LISTED RECORDS —
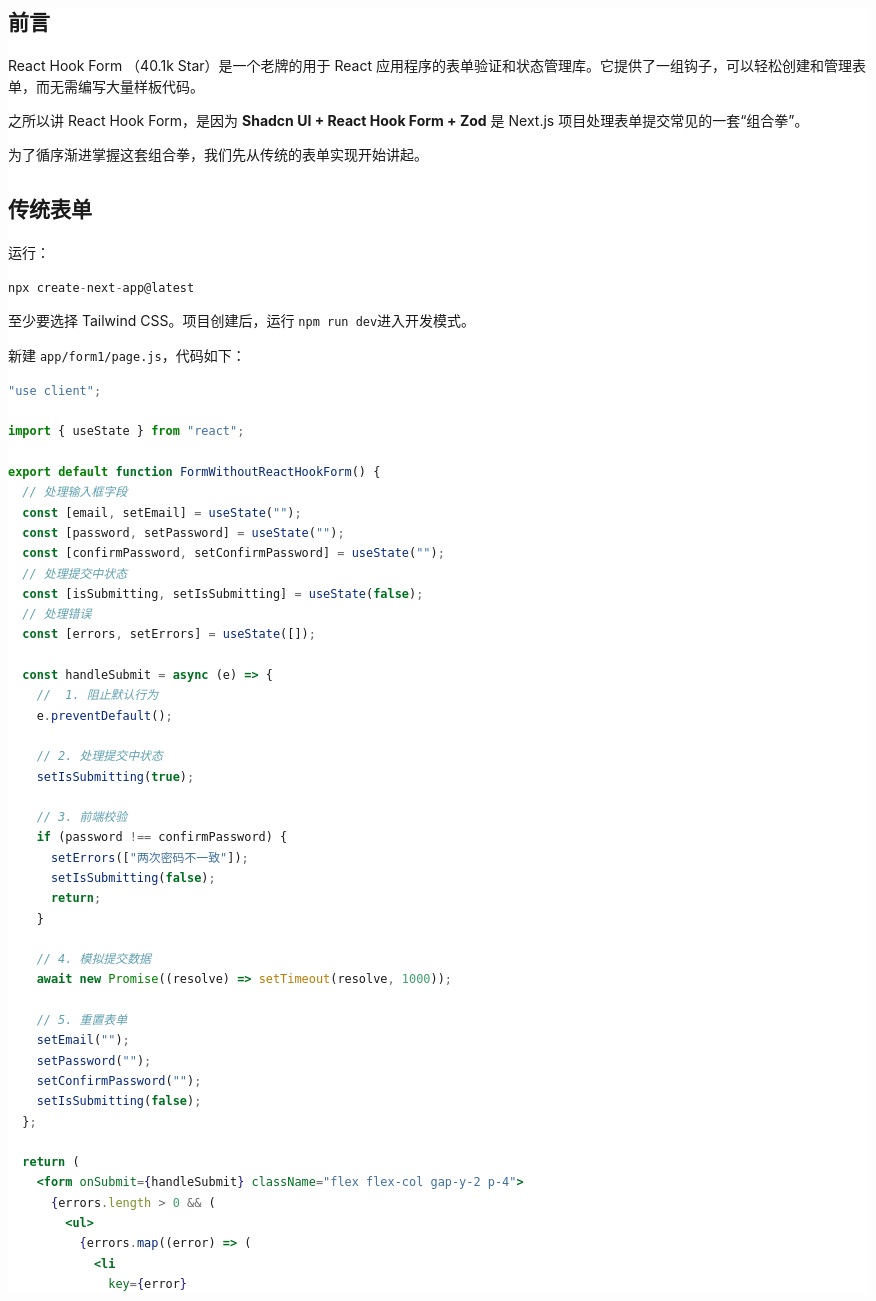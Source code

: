 ## 前言

React Hook Form （40.1k Star）是一个老牌的用于 React 应用程序的表单验证和状态管理库。它提供了一组钩子，可以轻松创建和管理表单，而无需编写大量样板代码。

之所以讲 React Hook Form，是因为 **Shadcn UI + React Hook Form + Zod** 是 Next.js 项目处理表单提交常见的一套“组合拳”。

为了循序渐进掌握这套组合拳，我们先从传统的表单实现开始讲起。

## 传统表单

运行：

```javascript
npx create-next-app@latest
```

至少要选择 Tailwind CSS。项目创建后，运行 `npm run dev`进入开发模式。

新建 `app/form1/page.js`，代码如下：

```jsx
"use client";

import { useState } from "react";

export default function FormWithoutReactHookForm() {
  // 处理输入框字段
  const [email, setEmail] = useState("");
  const [password, setPassword] = useState("");
  const [confirmPassword, setConfirmPassword] = useState("");
  // 处理提交中状态
  const [isSubmitting, setIsSubmitting] = useState(false);
  // 处理错误
  const [errors, setErrors] = useState([]);

  const handleSubmit = async (e) => {
    //  1. 阻止默认行为
    e.preventDefault();

    // 2. 处理提交中状态
    setIsSubmitting(true);

    // 3. 前端校验
    if (password !== confirmPassword) {
      setErrors(["两次密码不一致"]);
      setIsSubmitting(false);
      return;
    }

    // 4. 模拟提交数据
    await new Promise((resolve) => setTimeout(resolve, 1000));

    // 5. 重置表单
    setEmail("");
    setPassword("");
    setConfirmPassword("");
    setIsSubmitting(false);
  };

  return (
    <form onSubmit={handleSubmit} className="flex flex-col gap-y-2 p-4">
      {errors.length > 0 && (
        <ul>
          {errors.map((error) => (
            <li
              key={error}
```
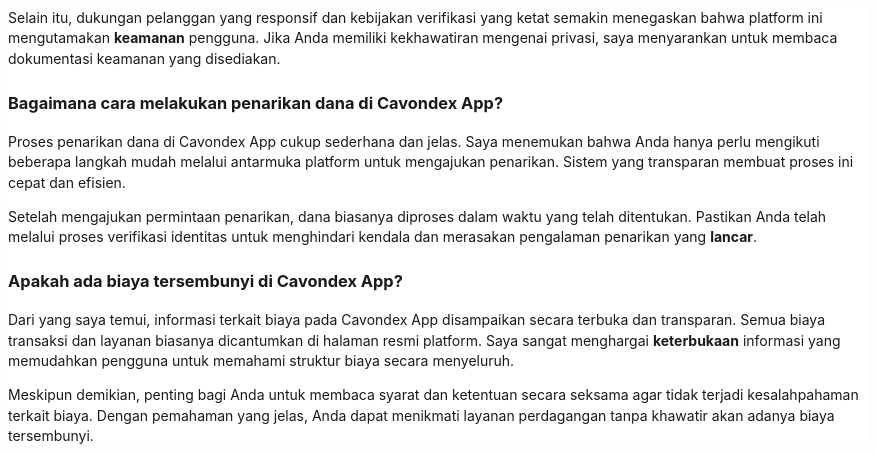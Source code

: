 Selain itu, dukungan pelanggan yang responsif dan kebijakan verifikasi yang ketat semakin menegaskan bahwa platform ini mengutamakan **keamanan** pengguna. Jika Anda memiliki kekhawatiran mengenai privasi, saya menyarankan untuk membaca dokumentasi keamanan yang disediakan.

### Bagaimana cara melakukan penarikan dana di Cavondex App?  
Proses penarikan dana di Cavondex App cukup sederhana dan jelas. Saya menemukan bahwa Anda hanya perlu mengikuti beberapa langkah mudah melalui antarmuka platform untuk mengajukan penarikan. Sistem yang transparan membuat proses ini cepat dan efisien.  

Setelah mengajukan permintaan penarikan, dana biasanya diproses dalam waktu yang telah ditentukan. Pastikan Anda telah melalui proses verifikasi identitas untuk menghindari kendala dan merasakan pengalaman penarikan yang **lancar**.

### Apakah ada biaya tersembunyi di Cavondex App?  
Dari yang saya temui, informasi terkait biaya pada Cavondex App disampaikan secara terbuka dan transparan. Semua biaya transaksi dan layanan biasanya dicantumkan di halaman resmi platform. Saya sangat menghargai **keterbukaan** informasi yang memudahkan pengguna untuk memahami struktur biaya secara menyeluruh.  

Meskipun demikian, penting bagi Anda untuk membaca syarat dan ketentuan secara seksama agar tidak terjadi kesalahpahaman terkait biaya. Dengan pemahaman yang jelas, Anda dapat menikmati layanan perdagangan tanpa khawatir akan adanya biaya tersembunyi.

INSTRUCTIONS FOR THE TASK — Output the data above exactly, beginning at its first line and ending with the line that holds "Proses penarikan dana". Leave out the pictures and add nothing.

TASK RESULT —
Source code

: ## 前言

React Hook Form （40.1k Star）是一个老牌的用于 React 应用程序的表单验证和状态管理库。它提供了一组钩子，可以轻松创建和管理表单，而无需编写大量样板代码。

之所以讲 React Hook Form，是因为 **Shadcn UI + React Hook Form + Zod** 是 Next.js 项目处理表单提交常见的一套“组合拳”。

为了循序渐进掌握这套组合拳，我们先从传统的表单实现开始讲起。

## 传统表单

运行：

```javascript
npx create-next-app@latest
```

至少要选择 Tailwind CSS。项目创建后，运行 `npm run dev`进入开发模式。

新建 `app/form1/page.js`，代码如下：

```jsx
"use client";

import { useState } from "react";

export default function FormWithoutReactHookForm() {
  // 处理输入框字段
  const [email, setEmail] = useState("");
  const [password, setPassword] = useState("");
  const [confirmPassword, setConfirmPassword] = useState("");
  // 处理提交中状态
  const [isSubmitting, setIsSubmitting] = useState(false);
  // 处理错误
  const [errors, setErrors] = useState([]);

  const handleSubmit = async (e) => {
    //  1. 阻止默认行为
    e.preventDefault();

    // 2. 处理提交中状态
    setIsSubmitting(true);

    // 3. 前端校验
    if (password !== confirmPassword) {
      setErrors(["两次密码不一致"]);
      setIsSubmitting(false);
      return;
    }

    // 4. 模拟提交数据
    await new Promise((resolve) => setTimeout(resolve, 1000));

    // 5. 重置表单
    setEmail("");
    setPassword("");
    setConfirmPassword("");
    setIsSubmitting(false);
  };

  return (
    <form onSubmit={handleSubmit} className="flex flex-col gap-y-2 p-4">
      {errors.length > 0 && (
        <ul>
          {errors.map((error) => (
            <li
              key={error}
```
Source code

: Selain itu, dukungan pelanggan yang responsif dan kebijakan verifikasi yang ketat semakin menegaskan bahwa platform ini mengutamakan **keamanan** pengguna. Jika Anda memiliki kekhawatiran mengenai privasi, saya menyarankan untuk membaca dokumentasi keamanan yang disediakan.

### Bagaimana cara melakukan penarikan dana di Cavondex App?  
Proses penarikan dana di Cavondex App cukup sederhana dan jelas. Saya menemukan bahwa Anda hanya perlu mengikuti beberapa langkah mudah melalui antarmuka platform untuk mengajukan penarikan. Sistem yang transparan membuat proses ini cepat dan efisien.  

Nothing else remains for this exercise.